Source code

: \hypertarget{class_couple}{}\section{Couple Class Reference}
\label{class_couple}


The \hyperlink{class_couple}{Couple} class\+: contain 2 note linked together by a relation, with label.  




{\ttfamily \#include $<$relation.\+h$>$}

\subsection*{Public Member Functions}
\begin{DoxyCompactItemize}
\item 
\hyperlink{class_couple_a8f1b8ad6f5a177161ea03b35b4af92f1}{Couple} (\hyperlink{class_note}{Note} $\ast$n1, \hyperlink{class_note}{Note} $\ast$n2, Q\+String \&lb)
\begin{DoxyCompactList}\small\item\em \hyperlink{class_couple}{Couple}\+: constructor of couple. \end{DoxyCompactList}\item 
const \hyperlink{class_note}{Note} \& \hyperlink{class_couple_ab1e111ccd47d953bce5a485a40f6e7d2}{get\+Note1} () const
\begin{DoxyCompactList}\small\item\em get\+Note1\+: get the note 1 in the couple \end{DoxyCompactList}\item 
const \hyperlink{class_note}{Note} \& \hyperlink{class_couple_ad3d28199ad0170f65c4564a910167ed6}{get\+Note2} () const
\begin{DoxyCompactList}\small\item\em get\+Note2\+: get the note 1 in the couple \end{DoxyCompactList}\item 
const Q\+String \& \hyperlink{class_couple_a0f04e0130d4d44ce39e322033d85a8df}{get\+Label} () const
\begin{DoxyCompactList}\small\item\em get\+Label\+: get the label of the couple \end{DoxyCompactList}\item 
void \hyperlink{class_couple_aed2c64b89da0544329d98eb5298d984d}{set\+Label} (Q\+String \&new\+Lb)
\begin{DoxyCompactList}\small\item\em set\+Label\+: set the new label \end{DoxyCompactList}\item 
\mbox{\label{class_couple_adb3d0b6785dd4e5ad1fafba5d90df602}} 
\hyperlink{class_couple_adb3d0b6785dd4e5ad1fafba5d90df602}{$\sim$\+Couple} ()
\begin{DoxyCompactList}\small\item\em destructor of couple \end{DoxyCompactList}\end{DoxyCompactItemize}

--

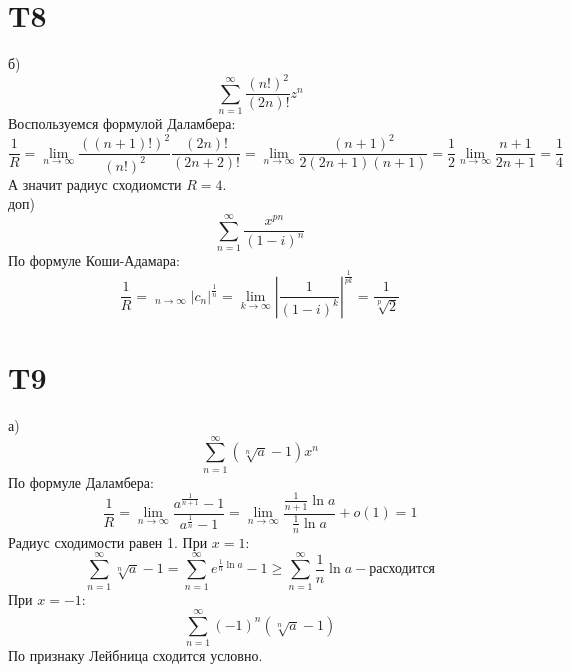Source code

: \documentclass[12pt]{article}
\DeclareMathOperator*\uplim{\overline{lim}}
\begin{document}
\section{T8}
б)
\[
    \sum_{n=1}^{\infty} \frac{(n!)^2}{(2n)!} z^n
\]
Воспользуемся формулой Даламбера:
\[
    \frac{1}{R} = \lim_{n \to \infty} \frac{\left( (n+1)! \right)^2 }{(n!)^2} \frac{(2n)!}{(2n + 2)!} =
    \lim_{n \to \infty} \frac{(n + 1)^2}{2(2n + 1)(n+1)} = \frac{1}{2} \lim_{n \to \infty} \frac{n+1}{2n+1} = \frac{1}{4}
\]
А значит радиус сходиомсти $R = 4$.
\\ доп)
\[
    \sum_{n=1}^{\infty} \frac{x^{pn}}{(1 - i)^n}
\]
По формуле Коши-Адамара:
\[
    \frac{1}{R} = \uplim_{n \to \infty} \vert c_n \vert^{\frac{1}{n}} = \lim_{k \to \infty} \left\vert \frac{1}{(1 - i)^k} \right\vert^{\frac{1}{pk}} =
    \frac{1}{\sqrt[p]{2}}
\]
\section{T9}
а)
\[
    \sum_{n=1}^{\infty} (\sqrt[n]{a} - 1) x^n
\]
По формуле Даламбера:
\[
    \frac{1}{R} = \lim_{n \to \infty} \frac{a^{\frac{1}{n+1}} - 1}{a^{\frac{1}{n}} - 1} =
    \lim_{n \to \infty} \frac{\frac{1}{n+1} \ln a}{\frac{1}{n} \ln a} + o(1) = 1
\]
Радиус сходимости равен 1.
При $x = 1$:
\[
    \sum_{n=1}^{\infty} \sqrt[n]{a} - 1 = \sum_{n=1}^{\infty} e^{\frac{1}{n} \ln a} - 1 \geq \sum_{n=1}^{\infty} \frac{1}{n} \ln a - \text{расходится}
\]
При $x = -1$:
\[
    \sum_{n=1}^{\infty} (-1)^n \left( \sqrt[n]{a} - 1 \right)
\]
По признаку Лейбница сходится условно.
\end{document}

◆ **Problem**
Nothing but a number is wanted here: how many lines of the material contain the string "Даламбера".

◆ **Worked solution**
2